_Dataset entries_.
━━━

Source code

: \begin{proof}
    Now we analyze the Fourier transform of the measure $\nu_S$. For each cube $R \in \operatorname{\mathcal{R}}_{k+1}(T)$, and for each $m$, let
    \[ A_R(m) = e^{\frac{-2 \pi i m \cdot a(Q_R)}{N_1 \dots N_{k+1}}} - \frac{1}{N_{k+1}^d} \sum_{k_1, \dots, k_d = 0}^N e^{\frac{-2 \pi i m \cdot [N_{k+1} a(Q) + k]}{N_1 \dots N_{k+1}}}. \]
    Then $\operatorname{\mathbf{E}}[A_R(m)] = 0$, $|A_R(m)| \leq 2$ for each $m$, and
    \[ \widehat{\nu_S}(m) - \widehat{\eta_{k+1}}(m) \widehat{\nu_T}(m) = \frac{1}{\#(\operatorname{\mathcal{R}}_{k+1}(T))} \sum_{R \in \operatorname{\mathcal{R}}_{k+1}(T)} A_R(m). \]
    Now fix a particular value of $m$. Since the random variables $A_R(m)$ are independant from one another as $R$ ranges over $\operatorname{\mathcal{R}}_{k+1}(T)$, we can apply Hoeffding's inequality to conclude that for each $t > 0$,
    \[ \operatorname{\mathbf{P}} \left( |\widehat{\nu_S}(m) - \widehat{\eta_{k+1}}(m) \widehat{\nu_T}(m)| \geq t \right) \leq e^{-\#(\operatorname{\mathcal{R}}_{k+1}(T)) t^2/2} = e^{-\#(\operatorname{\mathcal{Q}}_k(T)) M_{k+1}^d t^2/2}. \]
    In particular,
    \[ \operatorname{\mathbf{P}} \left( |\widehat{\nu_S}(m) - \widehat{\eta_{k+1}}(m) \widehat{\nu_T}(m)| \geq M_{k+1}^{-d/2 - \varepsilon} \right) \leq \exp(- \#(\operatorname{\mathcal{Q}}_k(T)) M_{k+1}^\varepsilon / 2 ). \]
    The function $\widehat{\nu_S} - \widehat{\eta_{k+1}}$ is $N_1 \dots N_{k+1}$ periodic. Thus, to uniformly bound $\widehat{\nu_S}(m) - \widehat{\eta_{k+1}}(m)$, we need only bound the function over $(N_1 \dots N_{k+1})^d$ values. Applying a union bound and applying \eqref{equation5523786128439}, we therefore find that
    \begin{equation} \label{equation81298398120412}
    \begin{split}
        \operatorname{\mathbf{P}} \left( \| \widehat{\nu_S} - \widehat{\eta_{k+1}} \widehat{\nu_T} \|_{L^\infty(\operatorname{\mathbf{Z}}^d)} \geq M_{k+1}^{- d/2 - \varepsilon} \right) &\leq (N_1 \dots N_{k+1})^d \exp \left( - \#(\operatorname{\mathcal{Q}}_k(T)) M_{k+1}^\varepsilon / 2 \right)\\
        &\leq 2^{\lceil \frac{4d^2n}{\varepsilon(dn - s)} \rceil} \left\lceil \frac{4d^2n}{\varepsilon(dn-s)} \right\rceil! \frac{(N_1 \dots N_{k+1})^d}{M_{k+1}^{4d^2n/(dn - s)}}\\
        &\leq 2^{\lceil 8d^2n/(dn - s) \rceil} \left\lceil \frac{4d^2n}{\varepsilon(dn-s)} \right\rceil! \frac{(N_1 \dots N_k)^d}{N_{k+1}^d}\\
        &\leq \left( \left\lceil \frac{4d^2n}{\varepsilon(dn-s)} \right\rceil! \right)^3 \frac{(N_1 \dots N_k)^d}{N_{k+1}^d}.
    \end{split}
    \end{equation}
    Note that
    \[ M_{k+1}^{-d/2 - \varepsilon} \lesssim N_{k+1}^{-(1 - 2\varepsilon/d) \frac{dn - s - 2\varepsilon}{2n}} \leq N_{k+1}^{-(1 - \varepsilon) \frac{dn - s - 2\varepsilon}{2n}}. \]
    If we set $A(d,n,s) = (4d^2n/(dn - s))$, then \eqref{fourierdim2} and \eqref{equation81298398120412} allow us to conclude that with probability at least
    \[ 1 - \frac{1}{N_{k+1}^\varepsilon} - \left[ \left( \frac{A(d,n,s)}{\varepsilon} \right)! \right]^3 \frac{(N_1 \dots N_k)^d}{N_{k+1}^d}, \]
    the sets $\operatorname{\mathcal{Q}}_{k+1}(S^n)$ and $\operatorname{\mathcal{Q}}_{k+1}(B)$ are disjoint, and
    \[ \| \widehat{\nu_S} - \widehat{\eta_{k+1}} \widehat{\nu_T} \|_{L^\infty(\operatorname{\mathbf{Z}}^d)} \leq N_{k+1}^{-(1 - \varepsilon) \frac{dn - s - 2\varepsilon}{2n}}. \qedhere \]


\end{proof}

━━━

_WHAT YOU NEED TO DO_.
Show a copy of each line from the data that includes the word "operatorname".

_SOLUTION FOR THIS PROBLEM_.
    Now we analyze the Fourier transform of the measure $\nu_S$. For each cube $R \in \operatorname{\mathcal{R}}_{k+1}(T)$, and for each $m$, let
    Then $\operatorname{\mathbf{E}}[A_R(m)] = 0$, $|A_R(m)| \leq 2$ for each $m$, and
    \[ \widehat{\nu_S}(m) - \widehat{\eta_{k+1}}(m) \widehat{\nu_T}(m) = \frac{1}{\#(\operatorname{\mathcal{R}}_{k+1}(T))} \sum_{R \in \operatorname{\mathcal{R}}_{k+1}(T)} A_R(m). \]
    Now fix a particular value of $m$. Since the random variables $A_R(m)$ are independant from one another as $R$ ranges over $\operatorname{\mathcal{R}}_{k+1}(T)$, we can apply Hoeffding's inequality to conclude that for each $t > 0$,
    \[ \operatorname{\mathbf{P}} \left( |\widehat{\nu_S}(m) - \widehat{\eta_{k+1}}(m) \widehat{\nu_T}(m)| \geq t \right) \leq e^{-\#(\operatorname{\mathcal{R}}_{k+1}(T)) t^2/2} = e^{-\#(\operatorname{\mathcal{Q}}_k(T)) M_{k+1}^d t^2/2}. \]
    \[ \operatorname{\mathbf{P}} \left( |\widehat{\nu_S}(m) - \widehat{\eta_{k+1}}(m) \widehat{\nu_T}(m)| \geq M_{k+1}^{-d/2 - \varepsilon} \right) \leq \exp(- \#(\operatorname{\mathcal{Q}}_k(T)) M_{k+1}^\varepsilon / 2 ). \]
        \operatorname{\mathbf{P}} \left( \| \widehat{\nu_S} - \widehat{\eta_{k+1}} \widehat{\nu_T} \|_{L^\infty(\operatorname{\mathbf{Z}}^d)} \geq M_{k+1}^{- d/2 - \varepsilon} \right) &\leq (N_1 \dots N_{k+1})^d \exp \left( - \#(\operatorname{\mathcal{Q}}_k(T)) M_{k+1}^\varepsilon / 2 \right)\\
    the sets $\operatorname{\mathcal{Q}}_{k+1}(S^n)$ and $\operatorname{\mathcal{Q}}_{k+1}(B)$ are disjoint, and
    \[ \| \widehat{\nu_S} - \widehat{\eta_{k+1}} \widehat{\nu_T} \|_{L^\infty(\operatorname{\mathbf{Z}}^d)} \leq N_{k+1}^{-(1 - \varepsilon) \frac{dn - s - 2\varepsilon}{2n}}. \qedhere \]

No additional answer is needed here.